Getting Started with GPUs

GPUs We have H200s, L40Ss, H100s, P100s, A100s, and V100s. The list is maintained under the Documentation menu, System Access -> Compute Resources. Entries that say "Preemption only" are owned by certain departments and faculty but are available through preemption.

Using GPUs in Jobs

Using Slurm, you can request GPUs using the --gpus flag. Be sure to consider how many GPUs your program can utilize, and adjust your request accordingly; for example, if your program only uses one GPU and 6 processors, you might use --nodes=1 --ntasks=6 --mem=12G --gpus=1. Additionally, the environment variable CUDA_VISIBLE_DEVICES will list, as a comma-separated string, the CUDA devices available to your job. You can also specify particular GPU models, such as H200s or L40Ss, by using options like --gpus=h200:1 or --gpus=l40s:1 respectively, where the :1 denotes the number of GPUs you need.

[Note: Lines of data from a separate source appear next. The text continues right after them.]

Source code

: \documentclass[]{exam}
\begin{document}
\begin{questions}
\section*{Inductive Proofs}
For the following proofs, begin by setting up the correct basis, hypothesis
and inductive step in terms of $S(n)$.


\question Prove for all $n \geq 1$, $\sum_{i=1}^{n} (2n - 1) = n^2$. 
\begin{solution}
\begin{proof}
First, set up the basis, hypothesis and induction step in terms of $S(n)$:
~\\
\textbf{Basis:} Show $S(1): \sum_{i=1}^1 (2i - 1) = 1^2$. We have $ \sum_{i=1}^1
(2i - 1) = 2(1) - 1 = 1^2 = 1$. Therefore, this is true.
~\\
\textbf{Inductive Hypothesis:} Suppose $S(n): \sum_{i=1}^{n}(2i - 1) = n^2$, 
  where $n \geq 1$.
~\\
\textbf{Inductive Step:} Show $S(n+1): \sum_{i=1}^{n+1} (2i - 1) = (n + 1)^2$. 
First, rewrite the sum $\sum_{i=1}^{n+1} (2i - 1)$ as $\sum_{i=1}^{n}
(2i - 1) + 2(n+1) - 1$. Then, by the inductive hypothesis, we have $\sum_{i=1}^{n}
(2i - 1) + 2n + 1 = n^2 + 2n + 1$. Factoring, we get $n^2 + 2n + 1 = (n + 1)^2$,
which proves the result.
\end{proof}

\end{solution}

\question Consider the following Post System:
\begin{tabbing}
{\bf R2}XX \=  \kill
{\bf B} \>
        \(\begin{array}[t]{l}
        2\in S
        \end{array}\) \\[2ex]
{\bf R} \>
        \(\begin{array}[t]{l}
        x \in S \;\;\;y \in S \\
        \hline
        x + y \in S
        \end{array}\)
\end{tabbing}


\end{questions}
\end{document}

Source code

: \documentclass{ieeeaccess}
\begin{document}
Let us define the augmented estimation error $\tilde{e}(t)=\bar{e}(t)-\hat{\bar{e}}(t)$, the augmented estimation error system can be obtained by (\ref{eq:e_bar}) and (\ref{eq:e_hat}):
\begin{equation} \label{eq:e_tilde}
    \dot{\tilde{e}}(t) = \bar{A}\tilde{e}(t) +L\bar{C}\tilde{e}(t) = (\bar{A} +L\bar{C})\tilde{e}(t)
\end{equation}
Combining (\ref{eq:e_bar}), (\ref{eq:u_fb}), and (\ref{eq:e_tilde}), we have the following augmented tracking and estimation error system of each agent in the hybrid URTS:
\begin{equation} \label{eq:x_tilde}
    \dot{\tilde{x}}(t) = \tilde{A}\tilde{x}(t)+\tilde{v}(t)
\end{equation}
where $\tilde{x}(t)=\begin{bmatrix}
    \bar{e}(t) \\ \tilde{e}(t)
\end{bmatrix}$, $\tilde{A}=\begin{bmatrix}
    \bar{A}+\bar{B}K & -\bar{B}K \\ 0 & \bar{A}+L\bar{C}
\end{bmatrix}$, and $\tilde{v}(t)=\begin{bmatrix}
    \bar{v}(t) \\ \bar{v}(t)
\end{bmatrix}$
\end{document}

If you want to access more GPUs, running as preemptable can give you access to private hardware. This opens up more GPU types and can often reduce time spent waiting in the queue. In exchange, your jobs might be terminated early and should therefore use checkpointing. External checkpointers for GPUs are often cumbersome to use. Most of our users find it easier to write checkpointing directly into their code. Many libraries, like PyTorch, have builtin checkpoint functionality and only require slight code modifications.

To compile or run CUDA code, you'll need the CUDA libraries and runtime; get them in your path by doing: module load cuda.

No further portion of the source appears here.